3.2 Vervolgens is de vraag aan de orde of [appellant] terecht aanspraak maakt op betaling van loon en andere emolumenten over de periode van 1 juni 2007 tot 1 september 2009 ter hoogte van de door hem in zijn inleidend verzoekschrift genoemde bedragen. Luchthavenbeheer heeft in eerste aanleg het door [appellant] gestelde maandsalaris van SRD 9.865,- bestreden en aangevoerd dat [appellant] heeft nagelaten een opbouw van de door hem gevorderde bedragen van SRD 461.906,- aan achterstallig loon en SRD 44.391,- aan achterstallige gratificatie over de jaren 2007, 2008 en 2009 te geven. Zij heeft echter niet (gemotiveerd) bestreden dat [appellant] recht op betaling van loon en emolumenten over die periode heeft. Zij heeft, bij comparitie van partijen op 12 augustus 2014 wel, onder verwijzing naar de hiervoor genoemde beschikking van 1 september 2009 (bedoeld zal zijn 21 juli 2009), gezegd dat de zaak reeds was afgewikkeld. Dat is echter onjuist, omdat het ontbindingsvonnis uitsluitend de vergoeding ter gelegenheid van de ontbinding betrof en niet het (eventueel) achterstallige loon.
Vervolgens heeft Luchthavenbeheer bij conclusie tot uitlating na comparitie d.d. 4 juli 2017 erkend zowel dat de door [appellant] overgelegde loonstroken over de eerste drie maanden van 2007 en de jaaropgave over 2007 waarheidsgetrouw zijn, als dat zijn basisloon SRD 7.261,36 per maand bedroeg en het brutoloon SRD 16.051,37. Uit dit alles leidt het Hof af dat [appellant] (nog altijd) recht op betaling van loon en andere emolumenten over de periode van 1 juni 2007 tot 1 september 2009 heeft.

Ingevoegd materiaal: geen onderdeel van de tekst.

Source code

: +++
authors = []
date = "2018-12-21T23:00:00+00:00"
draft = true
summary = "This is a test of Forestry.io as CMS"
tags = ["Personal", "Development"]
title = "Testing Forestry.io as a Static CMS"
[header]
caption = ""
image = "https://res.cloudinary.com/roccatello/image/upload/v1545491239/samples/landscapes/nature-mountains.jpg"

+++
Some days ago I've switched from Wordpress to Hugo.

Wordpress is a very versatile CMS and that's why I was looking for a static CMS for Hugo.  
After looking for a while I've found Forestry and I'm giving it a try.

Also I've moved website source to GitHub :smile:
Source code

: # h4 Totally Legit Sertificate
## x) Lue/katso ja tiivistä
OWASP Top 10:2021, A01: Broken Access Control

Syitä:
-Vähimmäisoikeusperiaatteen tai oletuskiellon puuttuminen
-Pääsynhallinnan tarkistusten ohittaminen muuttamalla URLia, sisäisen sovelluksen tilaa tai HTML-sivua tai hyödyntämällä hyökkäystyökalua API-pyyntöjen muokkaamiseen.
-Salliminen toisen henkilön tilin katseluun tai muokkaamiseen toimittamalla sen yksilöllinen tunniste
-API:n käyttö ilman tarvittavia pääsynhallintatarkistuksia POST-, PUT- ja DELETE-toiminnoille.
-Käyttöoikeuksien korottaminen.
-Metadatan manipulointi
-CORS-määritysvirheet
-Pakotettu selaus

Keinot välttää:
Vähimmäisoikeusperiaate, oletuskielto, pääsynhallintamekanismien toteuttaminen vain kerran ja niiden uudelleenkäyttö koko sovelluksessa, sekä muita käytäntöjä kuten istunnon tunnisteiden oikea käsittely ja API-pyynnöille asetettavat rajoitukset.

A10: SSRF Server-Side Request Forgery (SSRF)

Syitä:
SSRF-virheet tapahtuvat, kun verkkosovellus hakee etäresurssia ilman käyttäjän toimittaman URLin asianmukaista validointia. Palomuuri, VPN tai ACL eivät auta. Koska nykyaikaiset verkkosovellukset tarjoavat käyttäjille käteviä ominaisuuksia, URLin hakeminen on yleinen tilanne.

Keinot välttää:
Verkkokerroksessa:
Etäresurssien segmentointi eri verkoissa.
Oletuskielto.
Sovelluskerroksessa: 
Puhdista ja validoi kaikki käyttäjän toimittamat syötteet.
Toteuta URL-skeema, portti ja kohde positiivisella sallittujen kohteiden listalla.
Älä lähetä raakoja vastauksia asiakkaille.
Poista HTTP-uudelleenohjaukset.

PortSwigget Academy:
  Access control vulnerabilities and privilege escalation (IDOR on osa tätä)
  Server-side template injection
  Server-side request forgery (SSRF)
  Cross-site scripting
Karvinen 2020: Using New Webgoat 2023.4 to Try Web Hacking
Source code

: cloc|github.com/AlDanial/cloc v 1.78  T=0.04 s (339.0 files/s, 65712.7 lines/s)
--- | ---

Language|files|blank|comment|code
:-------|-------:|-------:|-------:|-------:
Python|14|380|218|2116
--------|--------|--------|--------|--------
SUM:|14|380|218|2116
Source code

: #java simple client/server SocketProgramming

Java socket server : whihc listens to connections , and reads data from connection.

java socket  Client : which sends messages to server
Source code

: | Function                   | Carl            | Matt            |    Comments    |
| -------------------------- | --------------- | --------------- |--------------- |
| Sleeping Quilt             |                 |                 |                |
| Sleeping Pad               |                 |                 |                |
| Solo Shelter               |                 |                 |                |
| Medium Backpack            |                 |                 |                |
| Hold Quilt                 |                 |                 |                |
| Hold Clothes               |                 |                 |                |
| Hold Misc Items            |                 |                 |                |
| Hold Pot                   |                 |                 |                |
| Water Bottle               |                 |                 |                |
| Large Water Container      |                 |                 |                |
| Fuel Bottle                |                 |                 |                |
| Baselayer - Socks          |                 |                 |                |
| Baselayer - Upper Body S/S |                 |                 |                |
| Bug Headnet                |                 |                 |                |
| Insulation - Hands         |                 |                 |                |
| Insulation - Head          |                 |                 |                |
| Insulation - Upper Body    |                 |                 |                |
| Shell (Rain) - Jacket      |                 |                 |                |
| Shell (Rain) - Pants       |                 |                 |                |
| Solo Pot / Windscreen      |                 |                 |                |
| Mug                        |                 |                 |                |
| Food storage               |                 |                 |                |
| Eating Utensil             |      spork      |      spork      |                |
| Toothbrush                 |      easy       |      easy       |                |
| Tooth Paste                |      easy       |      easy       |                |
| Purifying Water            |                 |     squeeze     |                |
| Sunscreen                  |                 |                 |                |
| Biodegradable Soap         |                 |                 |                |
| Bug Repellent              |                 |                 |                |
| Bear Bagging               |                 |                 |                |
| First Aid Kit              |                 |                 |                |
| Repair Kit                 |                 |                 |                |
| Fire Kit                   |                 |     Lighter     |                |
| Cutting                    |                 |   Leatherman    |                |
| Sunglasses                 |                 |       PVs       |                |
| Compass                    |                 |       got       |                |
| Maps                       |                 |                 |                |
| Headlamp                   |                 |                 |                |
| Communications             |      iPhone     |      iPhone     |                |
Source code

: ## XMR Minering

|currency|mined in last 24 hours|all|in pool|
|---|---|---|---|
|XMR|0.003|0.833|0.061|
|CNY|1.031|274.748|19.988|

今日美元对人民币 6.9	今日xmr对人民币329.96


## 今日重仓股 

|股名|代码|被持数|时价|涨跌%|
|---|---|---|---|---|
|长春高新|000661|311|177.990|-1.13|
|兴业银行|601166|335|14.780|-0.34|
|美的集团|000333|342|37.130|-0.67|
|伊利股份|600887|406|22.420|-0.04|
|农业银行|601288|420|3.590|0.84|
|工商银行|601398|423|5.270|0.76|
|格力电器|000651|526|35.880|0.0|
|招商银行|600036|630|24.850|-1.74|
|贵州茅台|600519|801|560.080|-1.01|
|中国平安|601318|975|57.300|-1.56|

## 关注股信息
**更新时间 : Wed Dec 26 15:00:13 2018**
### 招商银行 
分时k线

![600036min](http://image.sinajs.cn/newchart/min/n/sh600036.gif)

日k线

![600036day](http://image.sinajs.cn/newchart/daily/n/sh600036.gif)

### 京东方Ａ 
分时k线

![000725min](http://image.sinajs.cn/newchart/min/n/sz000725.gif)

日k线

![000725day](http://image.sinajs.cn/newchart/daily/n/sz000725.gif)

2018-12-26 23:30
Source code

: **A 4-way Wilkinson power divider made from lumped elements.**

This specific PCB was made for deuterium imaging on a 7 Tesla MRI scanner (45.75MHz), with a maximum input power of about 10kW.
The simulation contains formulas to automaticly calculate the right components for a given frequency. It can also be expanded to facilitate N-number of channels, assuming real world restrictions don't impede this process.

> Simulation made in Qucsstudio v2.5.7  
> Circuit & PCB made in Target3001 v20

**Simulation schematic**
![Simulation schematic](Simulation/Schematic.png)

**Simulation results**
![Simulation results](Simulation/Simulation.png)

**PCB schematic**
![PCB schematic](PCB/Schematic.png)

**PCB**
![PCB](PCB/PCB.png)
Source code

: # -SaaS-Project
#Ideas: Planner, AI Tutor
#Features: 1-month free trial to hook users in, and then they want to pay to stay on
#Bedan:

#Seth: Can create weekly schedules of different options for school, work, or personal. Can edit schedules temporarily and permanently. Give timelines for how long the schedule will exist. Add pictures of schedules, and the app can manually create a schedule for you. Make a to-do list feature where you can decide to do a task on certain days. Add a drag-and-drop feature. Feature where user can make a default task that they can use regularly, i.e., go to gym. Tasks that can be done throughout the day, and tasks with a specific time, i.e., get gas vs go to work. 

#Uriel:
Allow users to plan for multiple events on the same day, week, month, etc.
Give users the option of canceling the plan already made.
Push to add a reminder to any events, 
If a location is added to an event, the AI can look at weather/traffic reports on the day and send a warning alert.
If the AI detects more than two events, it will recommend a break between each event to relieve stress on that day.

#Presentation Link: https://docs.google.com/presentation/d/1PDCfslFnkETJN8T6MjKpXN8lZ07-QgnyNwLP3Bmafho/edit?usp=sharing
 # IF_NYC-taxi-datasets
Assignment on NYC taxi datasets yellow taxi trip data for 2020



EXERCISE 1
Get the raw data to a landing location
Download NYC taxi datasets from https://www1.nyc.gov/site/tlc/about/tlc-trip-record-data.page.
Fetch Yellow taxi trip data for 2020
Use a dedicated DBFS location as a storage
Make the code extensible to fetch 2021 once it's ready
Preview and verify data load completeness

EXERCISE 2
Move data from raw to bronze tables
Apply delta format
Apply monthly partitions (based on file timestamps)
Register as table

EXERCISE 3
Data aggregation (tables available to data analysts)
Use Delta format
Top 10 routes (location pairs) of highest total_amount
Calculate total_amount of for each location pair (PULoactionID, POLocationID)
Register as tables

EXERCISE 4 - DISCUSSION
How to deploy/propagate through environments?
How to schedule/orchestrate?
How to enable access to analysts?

3.3 In het vonnis waarvan beroep heeft de kantonrechter overwogen dat in het tussen partijen gewezen vonnis van de kantonrechter van 4 februari 2010 (A.R. No. 10-0208) is overwogen dat Luchthavenbeheer [appellant] vordering tot uitkering van achterstallig salaris heeft bestreden met de stelling dat [appellant] over de periode van 1 juni 2007 tot 1 september 2009 geen aanspraak op loon toekomt, omdat hij wegens ziekte de bedongen arbeid niet heeft verricht. Vervolgens heeft de kantonrechter (in het vonnis waarvan beroep) met een verwijzing naar het begrip “betrekkelijk korte tijd” in art. 1614c lid 1 van het Burgerlijk Wetboek (BW) bepaald dat aan [appellant] na het ingaan van de ziekte nog slechts vier maanden loon toekwam (namelijk over de periode van juni tot en met september 2007) en dat deze vordering, gelet op art. 1989 BW, was verjaard. De kantonrechter is met deze verwijzing naar art. 1614c lid 1 BW buiten de rechtsstrijd van partijen getreden. [appellant] voert voorts aan dat nimmer in rechte is vastgesteld dat ziekte over de relevante periode een factor was die aan door- of uitbetaling in de weg stond. Bovendien behelst art. 8 van de tussen partijen gesloten arbeidsovereenkomst een doorbetaling van loon van één jaar ingeval van arbeidsongeschiktheid door ziekte.
[appellant] eerste grief slaagt dan ook in zoverre.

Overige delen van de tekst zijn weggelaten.